March 2, 2012


Reuters reports that Goldman Sachs is planning to add 300 new employees to its already growing office in the Utah state capital—and these new hires will earn at least 150 percent of the average local salary. Of course, Goldman isn’t doing this out of the goodness of its heart. The state government, seizing the opportunity to boost the city’s economy, has offered it millions of dollars in tax breaks to expand its operations there. Even without those incentives, the move arguably makes economic sense for the firm.

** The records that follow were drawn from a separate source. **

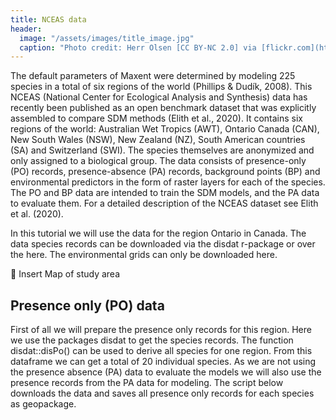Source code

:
 ```yaml
---
title: NCEAS data
header:
  image: "/assets/images/title_image.jpg"
  caption: "Photo credit: Herr Olsen [CC BY-NC 2.0] via [flickr.com](https://www.flickr.com/photos/herrolsen/26966727587/)"
---
```

The default parameters of Maxent were determined by modeling 225 species in a total of six regions of the world (Phillips & Dudík, 2008). This NCEAS (National Center for Ecological Analysis and Synthesis) data has recently been published as an open benchmark dataset that was explicitly assembled to compare SDM methods (Elith et al., 2020). 
It contains six regions of the world: Australian Wet Tropics (AWT), Ontario Canada (CAN), New South Wales (NSW), New Zealand (NZ), South American countries (SA) and Switzerland (SWI).  The species themselves are anonymized and only assigned to a biological group. The data consists of presence-only (PO) records, presence-absence (PA) records, background points (BP) and environmental predictors in the form of raster layers for each of the species. The PO and BP data are intended to train the SDM models, and the PA data to evaluate them. For a detailed description of the NCEAS dataset see Elith et al. (2020).

In this tutorial we will use the data for the region Ontario in Canada. The data species records can be downloaded via the disdat r-package or over the here. The environmental grids can only be downloaded here. 

	Insert Map of study area

## Presence only (PO) data

First of all we will prepare the presence only records for this region. Here we use the packages disdat to get the species records. The function disdat::disPo() can be used to derive all species for one region. From this dataframe we can get a total of 20 individual species. As we are not using the presence absence (PA) data to evaluate the models we will also use the presence records from the PA data for modeling. The script below downloads the data and saves all presence only records for each species as geopackage.


<script src="https://gist.github.com/Baldl/1988b47add66c6b7029d7d42f6fb7f75.js"></script>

This is big news, going far beyond a few hundred bankers, Salt Lake City, or the Occupy encampments in New York. As we’ve noted, when bankers hurt, New York hurts. Sky-high salaries and bonuses in the financial sector have generated justified indignation, but they have also provided a significant chunk of city and state tax revenues. Without that money, it is hard to see how New York can continue to pay for the bloated blue institutions on which so many of the city’s poor and middle income workers rely.

In the ongoing aftermath of the financial crisis, Wall Street is already shrinking on its own, without any outside help. But as other cash-strapped states catch on to this fact and lay out the welcome mat for disgraced firms, the drain may accelerate accelerate.

Lots of cities will be happy to get these businesses, and with modern technology there’s no real reason for them to stay in New York City if it’s an unhappy environment.